Begin at the top of the records and copy each line exactly. The line containing "information we're expected" is the last one to include.
**** Data for analysis
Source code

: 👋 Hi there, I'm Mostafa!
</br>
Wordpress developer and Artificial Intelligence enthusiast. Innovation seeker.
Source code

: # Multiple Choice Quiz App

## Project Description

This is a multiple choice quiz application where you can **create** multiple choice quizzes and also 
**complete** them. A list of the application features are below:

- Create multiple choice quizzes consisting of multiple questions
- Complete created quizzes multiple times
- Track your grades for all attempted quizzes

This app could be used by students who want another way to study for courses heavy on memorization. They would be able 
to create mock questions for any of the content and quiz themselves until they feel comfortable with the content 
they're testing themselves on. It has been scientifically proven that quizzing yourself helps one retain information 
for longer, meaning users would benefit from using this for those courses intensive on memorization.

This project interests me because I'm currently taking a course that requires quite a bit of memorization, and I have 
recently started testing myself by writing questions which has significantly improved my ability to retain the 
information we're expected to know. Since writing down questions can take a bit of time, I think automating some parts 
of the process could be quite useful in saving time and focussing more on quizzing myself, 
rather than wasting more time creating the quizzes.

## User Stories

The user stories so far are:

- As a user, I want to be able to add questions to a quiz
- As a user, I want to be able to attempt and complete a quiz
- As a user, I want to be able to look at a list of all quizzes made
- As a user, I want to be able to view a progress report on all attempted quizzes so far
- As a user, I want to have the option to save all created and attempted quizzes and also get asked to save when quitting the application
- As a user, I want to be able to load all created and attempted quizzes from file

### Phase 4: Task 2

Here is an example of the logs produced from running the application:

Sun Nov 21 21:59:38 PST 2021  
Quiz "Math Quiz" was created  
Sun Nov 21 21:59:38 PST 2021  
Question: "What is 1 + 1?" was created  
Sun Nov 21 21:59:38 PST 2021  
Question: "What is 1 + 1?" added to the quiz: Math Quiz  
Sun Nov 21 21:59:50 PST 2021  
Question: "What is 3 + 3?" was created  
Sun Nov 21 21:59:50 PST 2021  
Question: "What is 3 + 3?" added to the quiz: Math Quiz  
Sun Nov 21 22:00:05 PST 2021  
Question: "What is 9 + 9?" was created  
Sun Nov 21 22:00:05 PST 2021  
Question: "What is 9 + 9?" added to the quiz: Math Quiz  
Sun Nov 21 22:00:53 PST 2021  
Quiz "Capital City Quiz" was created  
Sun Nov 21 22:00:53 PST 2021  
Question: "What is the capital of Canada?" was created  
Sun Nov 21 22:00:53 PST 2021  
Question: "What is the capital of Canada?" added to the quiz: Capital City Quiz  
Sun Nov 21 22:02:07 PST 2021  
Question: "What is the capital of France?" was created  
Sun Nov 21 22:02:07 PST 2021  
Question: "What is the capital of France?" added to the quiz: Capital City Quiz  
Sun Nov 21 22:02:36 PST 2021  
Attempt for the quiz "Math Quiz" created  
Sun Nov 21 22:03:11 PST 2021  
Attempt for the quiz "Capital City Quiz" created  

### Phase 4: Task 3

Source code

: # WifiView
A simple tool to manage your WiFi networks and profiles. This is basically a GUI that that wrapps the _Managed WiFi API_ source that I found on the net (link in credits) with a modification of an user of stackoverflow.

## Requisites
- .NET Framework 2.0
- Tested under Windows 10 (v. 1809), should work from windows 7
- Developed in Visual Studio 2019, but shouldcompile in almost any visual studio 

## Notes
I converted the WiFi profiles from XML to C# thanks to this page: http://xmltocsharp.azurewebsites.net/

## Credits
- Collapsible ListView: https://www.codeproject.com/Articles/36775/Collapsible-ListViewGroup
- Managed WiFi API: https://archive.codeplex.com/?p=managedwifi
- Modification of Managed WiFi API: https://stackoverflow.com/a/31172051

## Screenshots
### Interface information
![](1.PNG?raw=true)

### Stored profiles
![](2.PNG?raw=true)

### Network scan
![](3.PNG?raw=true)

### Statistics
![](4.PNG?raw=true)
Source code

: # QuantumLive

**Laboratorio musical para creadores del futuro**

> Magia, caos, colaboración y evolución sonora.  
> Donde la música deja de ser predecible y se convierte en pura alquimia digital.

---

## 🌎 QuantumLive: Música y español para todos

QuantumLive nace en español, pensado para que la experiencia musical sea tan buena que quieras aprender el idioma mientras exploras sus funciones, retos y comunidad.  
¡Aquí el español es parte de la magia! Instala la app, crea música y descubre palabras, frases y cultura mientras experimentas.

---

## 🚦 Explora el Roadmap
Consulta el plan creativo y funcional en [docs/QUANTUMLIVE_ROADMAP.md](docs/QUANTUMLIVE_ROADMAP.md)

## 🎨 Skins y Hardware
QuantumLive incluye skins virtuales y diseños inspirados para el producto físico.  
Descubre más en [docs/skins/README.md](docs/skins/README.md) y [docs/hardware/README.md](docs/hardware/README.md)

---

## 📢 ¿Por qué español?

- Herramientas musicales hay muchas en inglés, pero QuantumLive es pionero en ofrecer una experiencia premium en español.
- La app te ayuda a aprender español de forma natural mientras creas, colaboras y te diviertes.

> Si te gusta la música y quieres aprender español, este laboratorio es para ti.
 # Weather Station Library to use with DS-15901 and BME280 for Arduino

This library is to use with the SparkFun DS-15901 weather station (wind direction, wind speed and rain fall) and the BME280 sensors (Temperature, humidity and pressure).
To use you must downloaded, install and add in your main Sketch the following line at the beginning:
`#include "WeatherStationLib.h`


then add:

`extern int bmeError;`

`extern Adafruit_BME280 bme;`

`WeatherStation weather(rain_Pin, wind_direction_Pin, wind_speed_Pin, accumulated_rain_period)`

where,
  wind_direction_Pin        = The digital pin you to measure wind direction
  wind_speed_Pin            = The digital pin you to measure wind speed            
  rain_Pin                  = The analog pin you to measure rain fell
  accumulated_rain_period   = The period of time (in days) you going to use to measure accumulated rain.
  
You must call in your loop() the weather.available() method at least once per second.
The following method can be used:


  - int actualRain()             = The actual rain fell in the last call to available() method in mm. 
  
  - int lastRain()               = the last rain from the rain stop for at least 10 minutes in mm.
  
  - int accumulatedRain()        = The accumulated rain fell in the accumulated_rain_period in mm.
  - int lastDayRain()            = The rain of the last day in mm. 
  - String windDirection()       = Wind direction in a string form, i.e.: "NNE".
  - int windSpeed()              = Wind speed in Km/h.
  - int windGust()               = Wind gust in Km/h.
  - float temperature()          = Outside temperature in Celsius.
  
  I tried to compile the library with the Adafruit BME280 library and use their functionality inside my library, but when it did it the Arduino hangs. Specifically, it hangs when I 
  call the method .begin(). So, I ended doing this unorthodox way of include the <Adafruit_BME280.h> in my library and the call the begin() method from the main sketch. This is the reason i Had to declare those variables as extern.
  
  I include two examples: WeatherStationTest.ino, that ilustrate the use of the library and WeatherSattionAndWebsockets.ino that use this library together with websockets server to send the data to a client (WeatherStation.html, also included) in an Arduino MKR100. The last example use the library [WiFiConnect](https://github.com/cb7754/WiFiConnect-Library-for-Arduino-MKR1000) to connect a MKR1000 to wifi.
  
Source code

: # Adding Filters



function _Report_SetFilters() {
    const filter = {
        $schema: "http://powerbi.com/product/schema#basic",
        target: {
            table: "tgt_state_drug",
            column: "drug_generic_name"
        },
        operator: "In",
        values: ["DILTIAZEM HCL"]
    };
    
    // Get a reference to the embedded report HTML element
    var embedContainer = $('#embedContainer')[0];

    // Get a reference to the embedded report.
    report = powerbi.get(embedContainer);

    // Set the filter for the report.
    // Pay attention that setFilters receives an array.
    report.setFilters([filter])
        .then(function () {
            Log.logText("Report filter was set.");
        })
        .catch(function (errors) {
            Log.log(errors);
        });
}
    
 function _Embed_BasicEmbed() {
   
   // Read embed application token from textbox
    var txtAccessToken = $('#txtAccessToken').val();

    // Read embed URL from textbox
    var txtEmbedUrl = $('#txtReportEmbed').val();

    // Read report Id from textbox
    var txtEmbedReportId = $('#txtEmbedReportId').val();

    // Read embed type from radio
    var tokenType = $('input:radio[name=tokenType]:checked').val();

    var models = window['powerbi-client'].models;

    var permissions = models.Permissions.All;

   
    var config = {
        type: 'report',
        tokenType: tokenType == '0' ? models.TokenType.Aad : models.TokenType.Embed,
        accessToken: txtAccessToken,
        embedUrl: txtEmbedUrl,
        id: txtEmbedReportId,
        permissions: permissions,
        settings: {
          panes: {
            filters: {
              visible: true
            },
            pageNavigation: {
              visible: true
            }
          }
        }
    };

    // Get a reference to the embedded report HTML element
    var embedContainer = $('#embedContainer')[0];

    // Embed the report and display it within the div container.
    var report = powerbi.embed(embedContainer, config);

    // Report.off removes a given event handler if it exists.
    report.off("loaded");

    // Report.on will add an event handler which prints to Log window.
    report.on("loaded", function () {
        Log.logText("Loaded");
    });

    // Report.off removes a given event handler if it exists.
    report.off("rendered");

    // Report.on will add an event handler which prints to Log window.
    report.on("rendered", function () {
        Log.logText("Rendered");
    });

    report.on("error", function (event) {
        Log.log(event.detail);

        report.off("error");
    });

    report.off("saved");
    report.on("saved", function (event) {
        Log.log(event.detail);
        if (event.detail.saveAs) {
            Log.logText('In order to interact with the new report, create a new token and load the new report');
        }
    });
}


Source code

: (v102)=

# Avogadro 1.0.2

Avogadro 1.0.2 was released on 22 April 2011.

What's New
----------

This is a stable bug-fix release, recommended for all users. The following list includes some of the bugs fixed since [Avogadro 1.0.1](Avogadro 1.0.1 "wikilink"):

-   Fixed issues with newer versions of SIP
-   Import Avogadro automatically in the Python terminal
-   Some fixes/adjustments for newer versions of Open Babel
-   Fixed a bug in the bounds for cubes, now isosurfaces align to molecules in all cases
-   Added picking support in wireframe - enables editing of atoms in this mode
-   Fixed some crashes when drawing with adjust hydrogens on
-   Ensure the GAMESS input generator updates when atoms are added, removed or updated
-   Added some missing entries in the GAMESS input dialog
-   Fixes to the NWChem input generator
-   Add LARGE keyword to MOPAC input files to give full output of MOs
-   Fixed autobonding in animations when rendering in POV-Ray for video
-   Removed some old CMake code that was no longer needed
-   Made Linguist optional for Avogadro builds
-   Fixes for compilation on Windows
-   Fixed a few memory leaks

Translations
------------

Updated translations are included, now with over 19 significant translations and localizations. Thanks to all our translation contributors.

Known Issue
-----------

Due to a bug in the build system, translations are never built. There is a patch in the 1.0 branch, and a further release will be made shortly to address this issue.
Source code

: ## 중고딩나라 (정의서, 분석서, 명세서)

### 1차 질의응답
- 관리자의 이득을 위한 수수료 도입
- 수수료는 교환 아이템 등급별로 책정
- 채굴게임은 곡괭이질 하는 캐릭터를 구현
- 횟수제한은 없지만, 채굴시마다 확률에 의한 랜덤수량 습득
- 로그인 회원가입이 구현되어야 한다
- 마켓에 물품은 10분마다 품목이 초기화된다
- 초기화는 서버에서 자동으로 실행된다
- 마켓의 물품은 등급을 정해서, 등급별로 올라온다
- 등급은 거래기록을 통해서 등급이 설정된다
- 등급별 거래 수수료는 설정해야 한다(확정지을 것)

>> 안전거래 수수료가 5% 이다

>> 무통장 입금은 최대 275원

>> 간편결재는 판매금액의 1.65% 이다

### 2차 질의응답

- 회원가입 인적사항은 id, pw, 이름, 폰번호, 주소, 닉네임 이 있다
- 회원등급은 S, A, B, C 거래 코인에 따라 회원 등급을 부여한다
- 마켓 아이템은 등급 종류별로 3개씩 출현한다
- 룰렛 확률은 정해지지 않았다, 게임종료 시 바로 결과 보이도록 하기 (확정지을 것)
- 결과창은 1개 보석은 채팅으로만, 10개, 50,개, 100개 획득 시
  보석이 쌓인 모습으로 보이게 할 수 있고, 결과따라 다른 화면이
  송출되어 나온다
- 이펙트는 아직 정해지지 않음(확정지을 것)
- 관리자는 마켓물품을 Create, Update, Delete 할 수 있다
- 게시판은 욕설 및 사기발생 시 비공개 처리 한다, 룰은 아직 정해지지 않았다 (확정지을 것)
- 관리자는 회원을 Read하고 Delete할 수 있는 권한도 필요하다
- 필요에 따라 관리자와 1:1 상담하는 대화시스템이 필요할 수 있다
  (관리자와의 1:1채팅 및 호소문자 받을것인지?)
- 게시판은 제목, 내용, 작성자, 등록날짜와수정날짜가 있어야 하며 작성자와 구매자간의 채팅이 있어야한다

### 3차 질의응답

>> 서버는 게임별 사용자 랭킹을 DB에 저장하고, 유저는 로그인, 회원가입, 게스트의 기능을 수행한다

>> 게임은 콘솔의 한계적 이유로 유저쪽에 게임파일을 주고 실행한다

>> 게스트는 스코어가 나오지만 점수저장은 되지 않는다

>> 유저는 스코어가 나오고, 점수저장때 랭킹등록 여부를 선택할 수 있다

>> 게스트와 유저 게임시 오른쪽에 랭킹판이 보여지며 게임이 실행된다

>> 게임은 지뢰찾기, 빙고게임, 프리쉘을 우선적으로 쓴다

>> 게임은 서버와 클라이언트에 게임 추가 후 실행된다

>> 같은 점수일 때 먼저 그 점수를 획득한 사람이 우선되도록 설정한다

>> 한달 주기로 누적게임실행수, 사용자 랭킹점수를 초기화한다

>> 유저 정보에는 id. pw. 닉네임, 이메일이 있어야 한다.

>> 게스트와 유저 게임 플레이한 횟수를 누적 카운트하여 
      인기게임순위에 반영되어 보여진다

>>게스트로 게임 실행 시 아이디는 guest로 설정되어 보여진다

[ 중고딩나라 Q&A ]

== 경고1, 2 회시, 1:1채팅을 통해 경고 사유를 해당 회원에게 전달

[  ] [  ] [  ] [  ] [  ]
********
Response to this task
Source code

: 👋 Hi there, I'm Mostafa!
</br>
Wordpress developer and Artificial Intelligence enthusiast. Innovation seeker.
Source code

: # Multiple Choice Quiz App

## Project Description

This is a multiple choice quiz application where you can **create** multiple choice quizzes and also 
**complete** them. A list of the application features are below:

- Create multiple choice quizzes consisting of multiple questions
- Complete created quizzes multiple times
- Track your grades for all attempted quizzes

This app could be used by students who want another way to study for courses heavy on memorization. They would be able 
to create mock questions for any of the content and quiz themselves until they feel comfortable with the content 
they're testing themselves on. It has been scientifically proven that quizzing yourself helps one retain information 
for longer, meaning users would benefit from using this for those courses intensive on memorization.

This project interests me because I'm currently taking a course that requires quite a bit of memorization, and I have 
recently started testing myself by writing questions which has significantly improved my ability to retain the 
information we're expected to know. Since writing down questions can take a bit of time, I think automating some parts 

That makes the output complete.